Each line of the data holding "model" should be found and copied.

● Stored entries
□ □ □ □ □

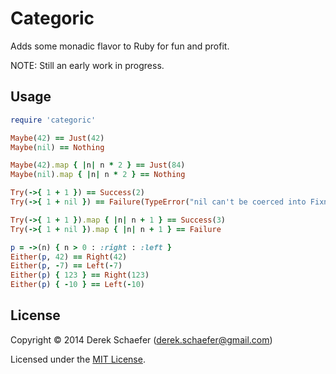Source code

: # Categoric

Adds some monadic flavor to Ruby for fun and profit.

NOTE: Still an early work in progress.

## Usage

```ruby
require 'categoric'

Maybe(42) == Just(42)
Maybe(nil) == Nothing

Maybe(42).map { |n| n * 2 } == Just(84)
Maybe(nil).map { |n| n * 2 } == Nothing

Try(->{ 1 + 1 }) == Success(2)
Try(->{ 1 + nil }) == Failure(TypeError("nil can't be coerced into Fixnum"))

Try(->{ 1 + 1 }).map { |n| n + 1 } == Success(3)
Try(->{ 1 + nil }).map { |n| n + 1 } == Failure

p = ->(n) { n > 0 : :right : :left }
Either(p, 42) == Right(42)
Either(p, -7) == Left(-7)
Either(p) { 123 } == Right(123)
Either(p) { -10 } == Left(-10)
```

## License

Copyright &copy; 2014 Derek Schaefer (<derek.schaefer@gmail.com>)

Licensed under the [MIT License](http://opensource.org/licenses/MIT).
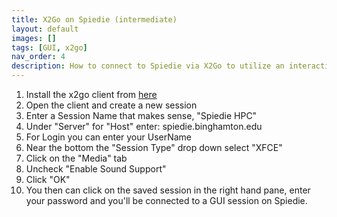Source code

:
 ```yaml
--- 
title: X2Go on Spiedie (intermediate)
layout: default 
images: []
tags: [GUI, x2go]
nav_order: 4
description: How to connect to Spiedie via X2Go to utilize an interactive desktop.
---
```


1. Install the x2go client from [here](https://wiki.x2go.org/doku.php/download:start)
2. Open the client and create a new session
3. Enter a Session Name that makes sense, "Spiedie HPC"
4. Under "Server" for "Host" enter: spiedie.binghamton.edu
5. For Login you can enter your UserName
6. Near the bottom the "Session Type" drop down select "XFCE"
7. Click on the "Media" tab
8. Uncheck "Enable Sound Support"
9. Click "OK"
10. You then can click on the saved session in the right hand pane, enter your password and you'll be connected to a GUI session on Spiedie.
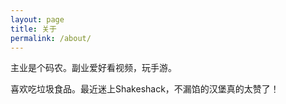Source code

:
 ```yaml
---
layout: page
title: 关于
permalink: /about/
---
```


主业是个码农。副业爱好看视频，玩手游。

喜欢吃垃圾食品。最近迷上Shakeshack，不漏馅的汉堡真的太赞了！

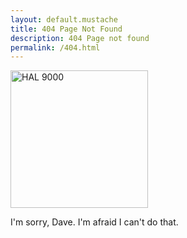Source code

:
 ```yaml
---
layout: default.mustache
title: 404 Page Not Found
description: 404 Page not found
permalink: /404.html
---
```


<img alt="HAL 9000" src="/assets/images/HAL9000.png" width="220" height="220" />

I'm sorry, Dave. I'm afraid I can't do that.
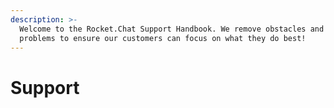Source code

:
 ```yaml
---
description: >-
  Welcome to the Rocket.Chat Support Handbook. We remove obstacles and solve
  problems to ensure our customers can focus on what they do best!
---
```


# Support

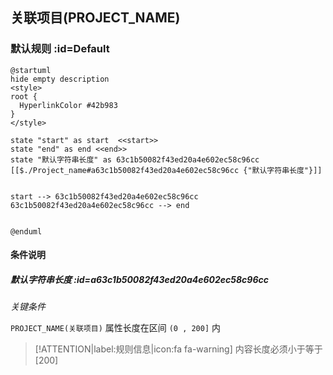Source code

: ## 关联项目(PROJECT_NAME) <!-- {docsify-ignore-all} -->

   

### 默认规则 :id=Default

```plantuml
@startuml
hide empty description
<style>
root {
  HyperlinkColor #42b983
}
</style>

state "start" as start  <<start>>
state "end" as end <<end>>
state "默认字符串长度" as 63c1b50082f43ed20a4e602ec58c96cc [[$./Project_name#a63c1b50082f43ed20a4e602ec58c96cc {"默认字符串长度"}]]


start --> 63c1b50082f43ed20a4e602ec58c96cc 
63c1b50082f43ed20a4e602ec58c96cc --> end 


@enduml
```

#### 条件说明

##### 默认字符串长度 :id=a63c1b50082f43ed20a4e602ec58c96cc


*关键条件*


`PROJECT_NAME(关联项目)` 属性长度在区间 `(0 , 200]` 内

> [!ATTENTION|label:规则信息|icon:fa fa-warning]
> 内容长度必须小于等于[200]







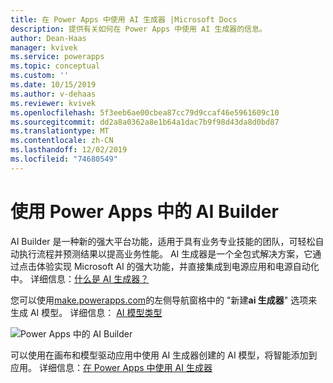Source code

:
 ```yaml
---
title: 在 Power Apps 中使用 AI 生成器 |Microsoft Docs
description: 提供有关如何在 Power Apps 中使用 AI 生成器的信息。
author: Dean-Haas
manager: kvivek
ms.service: powerapps
ms.topic: conceptual
ms.custom: ''
ms.date: 10/15/2019
ms.author: v-dehaas
ms.reviewer: kvivek
ms.openlocfilehash: 5f3eeb6ae00cbea87cc79d9ccaf46e5961609c10
ms.sourcegitcommit: dd2a8a0362a8e1b64a1dac7b9f98d43da8d0bd87
ms.translationtype: MT
ms.contentlocale: zh-CN
ms.lasthandoff: 12/02/2019
ms.locfileid: "74680549"
---
```

# <a name="use-ai-builder-in-power-apps"></a>使用 Power Apps 中的 AI Builder

AI Builder 是一种新的强大平台功能，适用于具有业务专业技能的团队，可轻松自动执行流程并预测结果以提高业务性能。 AI 生成器是一个全包式解决方案，它通过点击体验实现 Microsoft AI 的强大功能，并直接集成到电源应用和电源自动化中。 详细信息：[什么是 AI 生成器？](/ai-builder/)

您可以使用[make.powerapps.com](https://make.powerapps.com)的左侧导航窗格中的 "新建**ai 生成器**" 选项来生成 AI 模型。 详细信息： [AI 模型类型](/ai-builder/model-types)

![Power Apps 中的 AI Builder](media/ai-builder.png "Power Apps 中的 AI Builder")

可以使用在画布和模型驱动应用中使用 AI 生成器创建的 AI 模型，将智能添加到应用。 详细信息：[在 Power Apps 中使用 AI 生成器](/ai-builder/use-in-powerapps-overview)
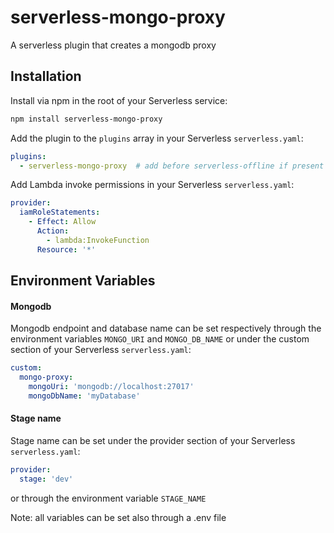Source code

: # serverless-mongo-proxy

A serverless plugin that creates a mongodb proxy

## Installation

Install via npm in the root of your Serverless service:
```sh
npm install serverless-mongo-proxy
```

Add the plugin to the `plugins` array in your Serverless `serverless.yaml`:
```yaml
plugins:
  - serverless-mongo-proxy  # add before serverless-offline if present
```

Add Lambda invoke permissions in your Serverless `serverless.yaml`:
```yaml
provider:
  iamRoleStatements:
    - Effect: Allow
      Action:
        - lambda:InvokeFunction
      Resource: '*'
```

## Environment Variables

#### Mongodb
Mongodb endpoint and database name can be set respectively through the environment variables
`MONGO_URI` and `MONGO_DB_NAME` or under the custom section of your Serverless `serverless.yaml`:
```yaml
custom:
  mongo-proxy:
    mongoUri: 'mongodb://localhost:27017'
    mongoDbName: 'myDatabase'
```

#### Stage name
Stage name can be set under the provider section of your Serverless `serverless.yaml`:
```yaml
provider:
  stage: 'dev'
```
or through the environment variable `STAGE_NAME` 

Note: all variables can be set also through a .env file
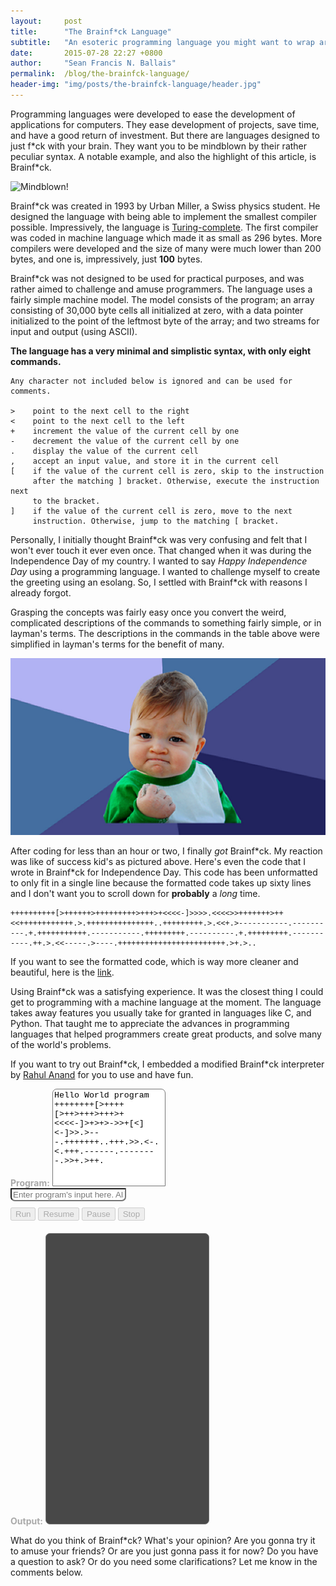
 ```yaml
---
layout:     post
title:      "The Brainf*ck Language"
subtitle:   "An esoteric programming language you might want to wrap around your head"
date:       2015-07-28 22:27 +0800
author:     "Sean Francis N. Ballais"
permalink:  /blog/the-brainfck-language/
header-img: "img/posts/the-brainfck-language/header.jpg"
---
```


Programming languages were developed to ease the development of applications for computers. They ease development of projects, save time, and have a good return of investment. But there are languages designed to just f*ck with your brain. They want you to be mindblown by their rather peculiar syntax. A notable example, and also the highlight of this article, is Brainf\*ck.

<img src="/static/img/posts/the-brainfck-language/mindblown.gif" alt="Mindblown!" width="650" height="416">

Brainf\*ck was created in 1993 by Urban Miller, a Swiss physics student. He designed the language with being able to implement the smallest compiler possible. Impressively, the language is [Turing-complete](http://programmers.stackexchange.com/questions/132385/what-makes-a-language-turing-complete). The first compiler was coded in machine language which made it as small as 296 bytes. More compilers were developed and the size of many were much lower than 200 bytes, and one is, impressively, just **100** bytes.

Brainf\*ck was not designed to be used for practical purposes, and was rather aimed to challenge and amuse programmers. The language uses a fairly simple machine model. The model consists of the program; an array consisting of 30,000 byte cells all initialized at zero, with a data pointer initialized to the point of the leftmost byte of the array; and two streams for input and output (using ASCII).

**The language has a very minimal and simplistic syntax, with only eight commands.**
    
    Any character not included below is ignored and can be used for comments.

    >    point to the next cell to the right
    <    point to the next cell to the left
    +    increment the value of the current cell by one
    -    decrement the value of the current cell by one
    .    display the value of the current cell
    ,    accept an input value, and store it in the current cell
    [    if the value of the current cell is zero, skip to the instruction
         after the matching ] bracket. Otherwise, execute the instruction next
         to the bracket.
    ]    if the value of the current cell is zero, move to the next
         instruction. Otherwise, jump to the matching [ bracket.

Personally, I initially thought Brainf\*ck was very confusing and felt that I won't ever touch it ever even once. That changed when it was during the Independence Day of my country. I wanted to say *Happy Independence Day* using a programming language. I wanted to challenge myself to create the greeting using an esolang. So, I settled with Brainf*ck with reasons I already forgot.

Grasping the concepts was fairly easy once you convert the weird, complicated descriptions of the commands to something fairly simple, or in layman's terms. The descriptions in the commands in the table above were simplified in layman's terms for the benefit of many.

![Success!](/static/img/posts/the-brainfck-language/success-kid.jpg)

After coding for less than an hour or two, I finally *got* Brainf\*ck. My reaction was like of success kid's as pictured above. Here's even the code that I wrote in Brainf\*ck for Independence Day. This code has been unformatted to only fit in a single line because the formatted code takes up sixty lines and I don't want you to scroll down for **probably** a *long* time.
    
    ++++++++++[>++++++>+++++++++>+++>+<<<<-]>>>>.<<<<>>+++++++>++<<++++++++++++.>.+++++++++++++++..+++++++++.>.<<+.>-----------.----------.+.+++++++++++.-----------.+++++++++.----------.+.+++++++++.-----------.++.>.<<-----.>----.++++++++++++++++++++++++.>+.>..

If you want to see the formatted code, which is way more cleaner and beautiful, here is the [link](https://gist.github.com/seanballais/12d6706b54a0cacb2f4e).

Using Brainf\*ck was a satisfying experience. It was the closest thing I could get to programming with a machine language at the moment. The language takes away features you usually take for granted in languages like C, and Python. That taught me to appreciate the advances in programming languages that helped programmers create great products, and solve many of the world's problems.

If you want to try out Brainf\*ck, I embedded a modified Brainf\*ck interpreter by [Rahul Anand](https://github.com/eternalthinker/) for you to use and have fun.
<script type="text/javascript" src="/static/js/jquery.min.js"></script>
<script type="text/javascript" src="/static/js/brainfcked.js"></script>
<script type="text/javascript" src="/static/js/brainfck-manager.js"></script>
<div class="container-fluid" style="padding: 0;">
    <div class="row">
        <div class="col-md-12">
            <span style="color: #aaa;"><b>Program:</b></span>
            <textarea id="program" class="form-control" rows="10" style="border-top-left-radius: 7px; font-family: Consolas,Monaco,'Lucida Console','Liberation Mono','DejaVu Sans Mono','Bitstream Vera Sans Mono','Courier New', monospace; border-top-right-radius: 7px; border-bottom-left-radius: 0px; border-bottom-right-radius: 0px; margin-bottom: 0; resize: none;">
Hello World program
++++++++[>++++[>++>+++>+++>+<<<<-]>+>+>->>+[<]<-]>>.>---.+++++++..+++.>>.<-.<.+++.------.--------.>>+.>++.
            </textarea> 
        </div>
    </div>
    <div class="row">
        <div class="col-md-12">
            <input id="input" type="text" class="form-control" placeholder="Enter program's input here. Also supports ASCII values in the form \65, \255 etc and newline as \n" style="border-top-left-radius: 0px; border-top-right-radius: 0px; border-bottom-left-radius: 7px; border-bottom-right-radius: 7px; margin-top: 0; resize: none;">
        </div>
    </div>
    <div class="row" style="margin-top:10px; margin-bottom:10px;">  
        <div class="col-xs-12">
            <button type="button" id="run" class="btn btn-success" disabled>Run</button>
            <button type="button" id="resume" class="btn btn-success" disabled>Resume</button>
            <button type="button" id="pause" class="btn btn-warning" disabled>Pause</button>
            <button type="button" id="stop" class="btn btn-danger" disabled>Stop</button>
        </div>
    </div>
    <div class="row" style="font-size: 16px; margin-top:20px; margin-bottom:20px;">  
        <div class="col-xs-12">
            <b><span id="state" class="alert"></span></b>
            <b><span id="notification" class="alert"></span></b>
        </div>
    </div>
    <div class="row">  
        <div class="col-md-12">
            <span style="color: #aaa;"><b>Output:</b></span>
            <textarea id="output" class="form-control" rows="20" wrap="off" readonly style="background-color: #484848; color: #24D851; font-family: Consolas,Monaco,'Lucida Console','Liberation Mono','DejaVu Sans Mono','Bitstream Vera Sans Mono','Courier New', monospace; font-size: 20px; border-radius: 7px; resize: none;"></textarea> 
        </div>
    </div>
</div>

What do you think of Brainf*ck? What's your opinion? Are you gonna try it to amuse your friends? Or are you just gonna pass it for now? Do you have a question to ask? Or do you need some clarifications? Let me know in the comments below.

□ □ □ □ □

● ANSWER
您可以使用[make.powerapps.com](https://make.powerapps.com)的左侧导航窗格中的 "新建**ai 生成器**" 选项来生成 AI 模型。 详细信息： [AI 模型类型](/ai-builder/model-types)
Brainf\*ck was not designed to be used for practical purposes, and was rather aimed to challenge and amuse programmers. The language uses a fairly simple machine model. The model consists of the program; an array consisting of 30,000 byte cells all initialized at zero, with a data pointer initialized to the point of the leftmost byte of the array; and two streams for input and output (using ASCII).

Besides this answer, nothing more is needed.